FWIW I have witnessed a relationship where the dominant abuser was the woman, not the man. However, I do not think that's what's going on here and the 'you deserved it' remarks are simply doing the abuser's job for him.

CharlotteCollinsismovingon · 09/07/2013 08:03

She gets sympathy for her mistake because she is an abuse victim and because she's horrified by what she's done. She deserves our compassion even if we condemn the specific action.

Hear hear. Some people on this thread remind me of the moralising and unforgiving Javert in Les Mis.

fromparistoberlin · 09/07/2013 08:34

I dont like the sometimes overbearing "LTB" vibe that can prevail on here

hence why I advised OP to buy this book as it help her make her own decision

Why Does He Do That?: Inside the Minds of Angry and Controlling Men

I think reading this book, and the very good reviews will help her alot

However, I have 2 sons and my expectation is that even if a girl hits them they dont hit them back. call me old fashioned.....

My DP has used the "if you cheat on me I'll..." line, and he has EA tendancies.

LEMisdisappointed · 09/07/2013 09:09

All the posters (there are two of you?) who say that your partners will hit you if you cheat? Why did you stay with these people?? Not because they will hit you (well yes, that) but because they don't trust in you or your relationship enough to think that the only reason you wont cheat on them is because you are scared of being hit??

I don't think the OP deserved to be hit, but she hit,in front of her children too, this is not good and shows that there is no respect between this couple and i would question them staying together. He should not have hit her back. Yes my DP has said to me that if i hit him, he can't promise not to hit me back because that would be his reflex, the situation has never arose on 21 year so i think im pretty safe.

RandomFriend · 09/07/2013 09:32

OP, I have looked at your previous thread.

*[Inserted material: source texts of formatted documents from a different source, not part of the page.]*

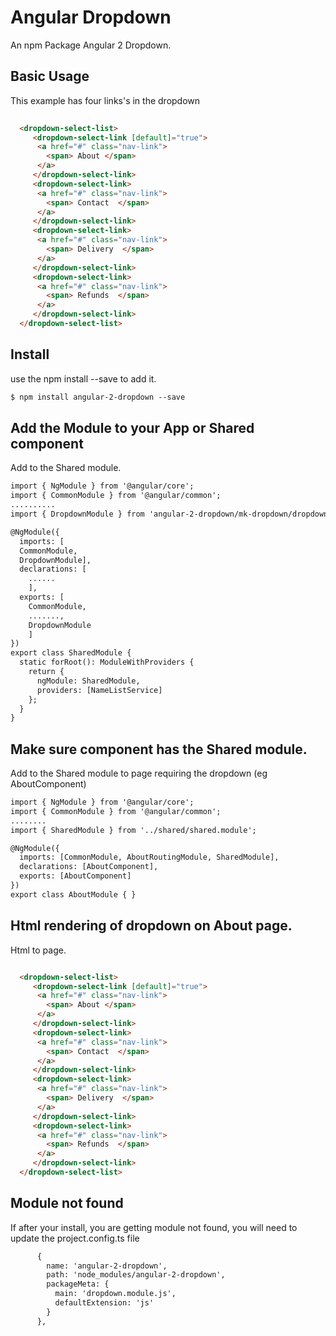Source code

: # Angular Dropdown

An npm Package Angular 2 Dropdown.

## Basic Usage

This example has four links's in the dropdown
```html
 
  <dropdown-select-list>
     <dropdown-select-link [default]="true">                  
      <a href="#" class="nav-link">
        <span> About </span>
      </a>
     </dropdown-select-link>
     <dropdown-select-link> 
      <a href="#" class="nav-link">
        <span> Contact  </span>
      </a>
     </dropdown-select-link>
     <dropdown-select-link> 
      <a href="#" class="nav-link">
        <span> Delivery  </span>
      </a>
     </dropdown-select-link>
     <dropdown-select-link> 
      <a href="#" class="nav-link">
        <span> Refunds  </span>
      </a>
     </dropdown-select-link>                                          
  </dropdown-select-list>   

```

## Install

use the npm install --save to add it.
```html
$ npm install angular-2-dropdown --save
```

## Add the Module to your App or Shared component

Add to the Shared module.
```html
import { NgModule } from '@angular/core';
import { CommonModule } from '@angular/common';
..........
import { DropdownModule } from 'angular-2-dropdown/mk-dropdown/dropdown.module';

@NgModule({
  imports: [
  CommonModule,
  DropdownModule],
  declarations: [
    ......
    ],
  exports: [
    CommonModule,
    .......,
    DropdownModule
    ]
})
export class SharedModule {
  static forRoot(): ModuleWithProviders {
    return {
      ngModule: SharedModule,
      providers: [NameListService]
    };
  }
}

```


## Make sure component has the Shared module.

Add to the Shared module to page requiring the dropdown (eg AboutComponent)
```html
import { NgModule } from '@angular/core';
import { CommonModule } from '@angular/common';
........
import { SharedModule } from '../shared/shared.module';

@NgModule({
  imports: [CommonModule, AboutRoutingModule, SharedModule],
  declarations: [AboutComponent],
  exports: [AboutComponent]
})
export class AboutModule { }

```

## Html rendering of dropdown on About page.

Html to page.
```html

  <dropdown-select-list>
     <dropdown-select-link [default]="true">                  
      <a href="#" class="nav-link">
        <span> About </span>
      </a>
     </dropdown-select-link>
     <dropdown-select-link> 
      <a href="#" class="nav-link">
        <span> Contact  </span>
      </a>
     </dropdown-select-link>
     <dropdown-select-link> 
      <a href="#" class="nav-link">
        <span> Delivery  </span>
      </a>
     </dropdown-select-link>
     <dropdown-select-link> 
      <a href="#" class="nav-link">
        <span> Refunds  </span>
      </a>
     </dropdown-select-link>                                          
  </dropdown-select-list>  

```

## Module not found 
If after your install, you are getting module not found, you will need to update the project.config.ts file
```html
      {
        name: 'angular-2-dropdown',
        path: 'node_modules/angular-2-dropdown',
        packageMeta: {
          main: 'dropdown.module.js',
          defaultExtension: 'js'
        }
      },
```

He swears at me. He calls me a ct b*h cow, git everything you can think of. He humiliates me in front of his family members.........I told him iv had enough and I cant go on like this. He started saying he will try to be less horrible

There is your key - stand up to the bully.

when he is being nice to me I do tend to forget how he treats me and act like everything's normal

I can understand that. Memory can plays tricks and stop you remembering the awful incidents.

I feel like im going to explode. I have visions of smashing everything up...

It sounds as though what happened in the car in front of his nan was just one more incident in a series of horrible ones, where you "exploded".

Is this a normal relationship? My husband tells me that all relationships are like this.

This is not a normal relationship and not all relationships are like this.

You do not deserve to be treated the way he is treating you.

You need to pack your suitcase again and go to your parents.

If you stay with him, the incidents will escalate. It is now your behaviour that is being questioned by some of the posters when they hear about a single incident! Using Cogito's words, he is developing an attitude of 'You're an evil person for doing that to me, so I now get to mistreat you any way I choose'. It is worrying that others, who know only the latest incident, are joining in to lay the responsibility at your door for having landed the first punch.

Look after yourself OP. Try working on your self-esteem and try to keep yourself and your children save.